Recorded data

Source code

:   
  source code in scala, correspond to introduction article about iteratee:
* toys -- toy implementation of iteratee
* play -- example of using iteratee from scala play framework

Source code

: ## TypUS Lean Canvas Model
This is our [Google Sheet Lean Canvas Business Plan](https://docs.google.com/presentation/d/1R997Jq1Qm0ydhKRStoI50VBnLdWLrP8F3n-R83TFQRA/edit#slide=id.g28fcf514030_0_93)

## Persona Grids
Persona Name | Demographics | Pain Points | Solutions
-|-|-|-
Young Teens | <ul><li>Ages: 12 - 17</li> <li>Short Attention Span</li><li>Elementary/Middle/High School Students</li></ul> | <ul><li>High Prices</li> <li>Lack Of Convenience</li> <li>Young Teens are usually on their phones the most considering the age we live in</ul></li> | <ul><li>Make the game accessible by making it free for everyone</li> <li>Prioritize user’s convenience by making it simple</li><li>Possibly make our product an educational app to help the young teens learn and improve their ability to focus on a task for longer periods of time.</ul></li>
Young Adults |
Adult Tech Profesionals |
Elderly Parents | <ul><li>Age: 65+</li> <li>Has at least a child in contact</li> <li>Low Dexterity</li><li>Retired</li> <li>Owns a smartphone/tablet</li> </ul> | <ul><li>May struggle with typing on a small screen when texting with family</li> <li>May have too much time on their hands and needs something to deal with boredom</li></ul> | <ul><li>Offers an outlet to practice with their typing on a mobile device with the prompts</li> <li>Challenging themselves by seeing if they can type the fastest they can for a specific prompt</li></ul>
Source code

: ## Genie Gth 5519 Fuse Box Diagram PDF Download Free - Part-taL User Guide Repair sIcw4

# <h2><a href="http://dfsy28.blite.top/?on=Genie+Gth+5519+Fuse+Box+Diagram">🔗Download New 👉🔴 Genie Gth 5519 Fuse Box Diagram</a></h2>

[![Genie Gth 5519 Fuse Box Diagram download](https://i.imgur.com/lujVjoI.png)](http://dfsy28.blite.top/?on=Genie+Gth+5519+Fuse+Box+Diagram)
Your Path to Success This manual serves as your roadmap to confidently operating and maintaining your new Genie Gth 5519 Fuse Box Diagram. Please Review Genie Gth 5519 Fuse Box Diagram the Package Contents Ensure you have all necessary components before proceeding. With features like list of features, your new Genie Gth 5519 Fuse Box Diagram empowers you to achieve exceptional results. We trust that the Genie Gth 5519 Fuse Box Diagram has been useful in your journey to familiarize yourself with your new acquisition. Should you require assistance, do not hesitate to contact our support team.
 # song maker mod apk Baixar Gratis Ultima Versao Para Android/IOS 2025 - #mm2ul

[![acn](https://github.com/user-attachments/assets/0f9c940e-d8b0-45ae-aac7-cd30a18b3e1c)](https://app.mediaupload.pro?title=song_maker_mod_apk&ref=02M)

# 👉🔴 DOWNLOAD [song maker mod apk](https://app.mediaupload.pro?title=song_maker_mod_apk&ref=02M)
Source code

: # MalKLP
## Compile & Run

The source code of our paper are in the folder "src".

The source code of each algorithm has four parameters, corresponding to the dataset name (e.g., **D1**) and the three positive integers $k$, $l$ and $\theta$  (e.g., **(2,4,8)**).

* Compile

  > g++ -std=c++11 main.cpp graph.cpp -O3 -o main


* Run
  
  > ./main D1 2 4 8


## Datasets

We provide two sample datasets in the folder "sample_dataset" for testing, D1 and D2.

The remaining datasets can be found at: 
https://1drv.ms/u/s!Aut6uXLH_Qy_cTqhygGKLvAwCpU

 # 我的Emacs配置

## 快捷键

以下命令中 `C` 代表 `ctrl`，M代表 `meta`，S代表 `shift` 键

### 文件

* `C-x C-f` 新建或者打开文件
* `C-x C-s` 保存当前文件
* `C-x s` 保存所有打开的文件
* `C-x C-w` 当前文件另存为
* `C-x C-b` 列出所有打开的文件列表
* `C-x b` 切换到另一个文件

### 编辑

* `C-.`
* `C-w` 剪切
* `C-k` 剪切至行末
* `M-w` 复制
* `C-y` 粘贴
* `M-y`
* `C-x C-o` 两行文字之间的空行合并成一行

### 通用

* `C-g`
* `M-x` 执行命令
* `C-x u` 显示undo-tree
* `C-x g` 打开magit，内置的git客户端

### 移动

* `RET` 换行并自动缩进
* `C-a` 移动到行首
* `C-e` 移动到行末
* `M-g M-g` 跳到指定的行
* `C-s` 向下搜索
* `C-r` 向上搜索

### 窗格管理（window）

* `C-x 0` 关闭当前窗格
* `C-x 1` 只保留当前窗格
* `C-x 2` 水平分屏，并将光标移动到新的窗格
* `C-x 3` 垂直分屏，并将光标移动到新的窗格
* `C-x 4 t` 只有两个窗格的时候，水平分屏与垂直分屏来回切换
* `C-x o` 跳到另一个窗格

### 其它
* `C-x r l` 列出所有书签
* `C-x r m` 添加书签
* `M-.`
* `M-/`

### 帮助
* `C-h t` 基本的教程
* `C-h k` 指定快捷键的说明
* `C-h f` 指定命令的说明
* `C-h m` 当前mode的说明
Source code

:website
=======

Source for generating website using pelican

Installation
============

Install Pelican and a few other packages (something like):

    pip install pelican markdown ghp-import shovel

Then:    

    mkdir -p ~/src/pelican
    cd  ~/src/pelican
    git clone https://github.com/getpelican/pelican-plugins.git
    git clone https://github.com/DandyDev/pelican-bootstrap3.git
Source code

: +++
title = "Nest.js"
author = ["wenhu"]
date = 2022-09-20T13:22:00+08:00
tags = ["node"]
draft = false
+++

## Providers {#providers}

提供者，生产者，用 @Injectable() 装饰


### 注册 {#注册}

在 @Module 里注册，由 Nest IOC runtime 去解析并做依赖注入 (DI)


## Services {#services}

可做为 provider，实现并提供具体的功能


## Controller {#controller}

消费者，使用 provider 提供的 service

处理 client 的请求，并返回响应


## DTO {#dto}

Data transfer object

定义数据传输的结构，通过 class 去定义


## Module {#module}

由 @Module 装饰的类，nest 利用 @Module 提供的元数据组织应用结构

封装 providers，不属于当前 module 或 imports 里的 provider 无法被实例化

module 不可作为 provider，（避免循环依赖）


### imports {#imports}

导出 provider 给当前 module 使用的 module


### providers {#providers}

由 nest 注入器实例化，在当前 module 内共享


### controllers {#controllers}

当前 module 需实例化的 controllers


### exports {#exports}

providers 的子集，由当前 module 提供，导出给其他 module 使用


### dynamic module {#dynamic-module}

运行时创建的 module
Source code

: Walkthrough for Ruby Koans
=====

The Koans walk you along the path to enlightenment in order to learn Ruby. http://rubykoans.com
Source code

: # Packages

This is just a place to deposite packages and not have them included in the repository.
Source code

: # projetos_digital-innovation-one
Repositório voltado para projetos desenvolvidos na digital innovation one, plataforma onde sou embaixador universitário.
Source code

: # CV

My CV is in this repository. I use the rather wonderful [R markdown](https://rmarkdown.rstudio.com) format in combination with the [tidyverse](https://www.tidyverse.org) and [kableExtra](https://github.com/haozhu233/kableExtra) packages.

*WORK ORDER*: All entries above should be duplicated exactly, none omitted.

*TASK OUTPUT*:
Source code

:   
  source code in scala, correspond to introduction article about iteratee:
* toys -- toy implementation of iteratee
* play -- example of using iteratee from scala play framework

Source code

: ## TypUS Lean Canvas Model
This is our [Google Sheet Lean Canvas Business Plan](https://docs.google.com/presentation/d/1R997Jq1Qm0ydhKRStoI50VBnLdWLrP8F3n-R83TFQRA/edit#slide=id.g28fcf514030_0_93)

## Persona Grids
Persona Name | Demographics | Pain Points | Solutions
-|-|-|-
Young Teens | <ul><li>Ages: 12 - 17</li> <li>Short Attention Span</li><li>Elementary/Middle/High School Students</li></ul> | <ul><li>High Prices</li> <li>Lack Of Convenience</li> <li>Young Teens are usually on their phones the most considering the age we live in</ul></li> | <ul><li>Make the game accessible by making it free for everyone</li> <li>Prioritize user’s convenience by making it simple</li><li>Possibly make our product an educational app to help the young teens learn and improve their ability to focus on a task for longer periods of time.</ul></li>
Young Adults |
Adult Tech Profesionals |
Elderly Parents | <ul><li>Age: 65+</li> <li>Has at least a child in contact</li> <li>Low Dexterity</li><li>Retired</li> <li>Owns a smartphone/tablet</li> </ul> | <ul><li>May struggle with typing on a small screen when texting with family</li> <li>May have too much time on their hands and needs something to deal with boredom</li></ul> | <ul><li>Offers an outlet to practice with their typing on a mobile device with the prompts</li> <li>Challenging themselves by seeing if they can type the fastest they can for a specific prompt</li></ul>
Source code

: ## Genie Gth 5519 Fuse Box Diagram PDF Download Free - Part-taL User Guide Repair sIcw4

# <h2><a href="http://dfsy28.blite.top/?on=Genie+Gth+5519+Fuse+Box+Diagram">🔗Download New 👉🔴 Genie Gth 5519 Fuse Box Diagram</a></h2>

[![Genie Gth 5519 Fuse Box Diagram download](https://i.imgur.com/lujVjoI.png)](http://dfsy28.blite.top/?on=Genie+Gth+5519+Fuse+Box+Diagram)
Your Path to Success This manual serves as your roadmap to confidently operating and maintaining your new Genie Gth 5519 Fuse Box Diagram. Please Review Genie Gth 5519 Fuse Box Diagram the Package Contents Ensure you have all necessary components before proceeding. With features like list of features, your new Genie Gth 5519 Fuse Box Diagram empowers you to achieve exceptional results. We trust that the Genie Gth 5519 Fuse Box Diagram has been useful in your journey to familiarize yourself with your new acquisition. Should you require assistance, do not hesitate to contact our support team.
 # song maker mod apk Baixar Gratis Ultima Versao Para Android/IOS 2025 - #mm2ul

[![acn](https://github.com/user-attachments/assets/0f9c940e-d8b0-45ae-aac7-cd30a18b3e1c)](https://app.mediaupload.pro?title=song_maker_mod_apk&ref=02M)

# 👉🔴 DOWNLOAD [song maker mod apk](https://app.mediaupload.pro?title=song_maker_mod_apk&ref=02M)
Source code

: # MalKLP
## Compile & Run

The source code of our paper are in the folder "src".

The source code of each algorithm has four parameters, corresponding to the dataset name (e.g., **D1**) and the three positive integers $k$, $l$ and $\theta$  (e.g., **(2,4,8)**).

* Compile

  > g++ -std=c++11 main.cpp graph.cpp -O3 -o main


* Run
  
  > ./main D1 2 4 8


## Datasets

We provide two sample datasets in the folder "sample_dataset" for testing, D1 and D2.

The remaining datasets can be found at: 
https://1drv.ms/u/s!Aut6uXLH_Qy_cTqhygGKLvAwCpU

 # 我的Emacs配置

## 快捷键

以下命令中 `C` 代表 `ctrl`，M代表 `meta`，S代表 `shift` 键

### 文件

* `C-x C-f` 新建或者打开文件
* `C-x C-s` 保存当前文件
* `C-x s` 保存所有打开的文件
* `C-x C-w` 当前文件另存为
* `C-x C-b` 列出所有打开的文件列表
* `C-x b` 切换到另一个文件

### 编辑

* `C-.`
* `C-w` 剪切
* `C-k` 剪切至行末
* `M-w` 复制
* `C-y` 粘贴
* `M-y`
* `C-x C-o` 两行文字之间的空行合并成一行

### 通用

* `C-g`
* `M-x` 执行命令
* `C-x u` 显示undo-tree
* `C-x g` 打开magit，内置的git客户端

### 移动

* `RET` 换行并自动缩进
* `C-a` 移动到行首
* `C-e` 移动到行末
* `M-g M-g` 跳到指定的行
* `C-s` 向下搜索
* `C-r` 向上搜索

### 窗格管理（window）

* `C-x 0` 关闭当前窗格
* `C-x 1` 只保留当前窗格
* `C-x 2` 水平分屏，并将光标移动到新的窗格
* `C-x 3` 垂直分屏，并将光标移动到新的窗格
* `C-x 4 t` 只有两个窗格的时候，水平分屏与垂直分屏来回切换
* `C-x o` 跳到另一个窗格

### 其它
* `C-x r l` 列出所有书签
* `C-x r m` 添加书签
* `M-.`
* `M-/`

### 帮助
* `C-h t` 基本的教程
* `C-h k` 指定快捷键的说明
* `C-h f` 指定命令的说明
* `C-h m` 当前mode的说明
Source code

:website
=======

Source for generating website using pelican

Installation
============

Install Pelican and a few other packages (something like):

    pip install pelican markdown ghp-import shovel

Then:    

    mkdir -p ~/src/pelican
    cd  ~/src/pelican
    git clone https://github.com/getpelican/pelican-plugins.git
    git clone https://github.com/DandyDev/pelican-bootstrap3.git
Source code

: +++
title = "Nest.js"
author = ["wenhu"]
date = 2022-09-20T13:22:00+08:00
tags = ["node"]
draft = false
+++

## Providers {#providers}

提供者，生产者，用 @Injectable() 装饰


### 注册 {#注册}

在 @Module 里注册，由 Nest IOC runtime 去解析并做依赖注入 (DI)


## Services {#services}

可做为 provider，实现并提供具体的功能


## Controller {#controller}

消费者，使用 provider 提供的 service

处理 client 的请求，并返回响应


## DTO {#dto}

Data transfer object

定义数据传输的结构，通过 class 去定义


## Module {#module}

由 @Module 装饰的类，nest 利用 @Module 提供的元数据组织应用结构

封装 providers，不属于当前 module 或 imports 里的 provider 无法被实例化

module 不可作为 provider，（避免循环依赖）


### imports {#imports}

导出 provider 给当前 module 使用的 module


### providers {#providers}

由 nest 注入器实例化，在当前 module 内共享


### controllers {#controllers}

当前 module 需实例化的 controllers


### exports {#exports}

providers 的子集，由当前 module 提供，导出给其他 module 使用


### dynamic module {#dynamic-module}

运行时创建的 module
Source code

: Walkthrough for Ruby Koans
=====

The Koans walk you along the path to enlightenment in order to learn Ruby. http://rubykoans.com
Source code

: # Packages

This is just a place to deposite packages and not have them included in the repository.
Source code

: # projetos_digital-innovation-one
Repositório voltado para projetos desenvolvidos na digital innovation one, plataforma onde sou embaixador universitário.
Source code

: # CV

My CV is in this repository. I use the rather wonderful [R markdown](https://rmarkdown.rstudio.com) format in combination with the [tidyverse](https://www.tidyverse.org) and [kableExtra](https://github.com/haozhu233/kableExtra) packages.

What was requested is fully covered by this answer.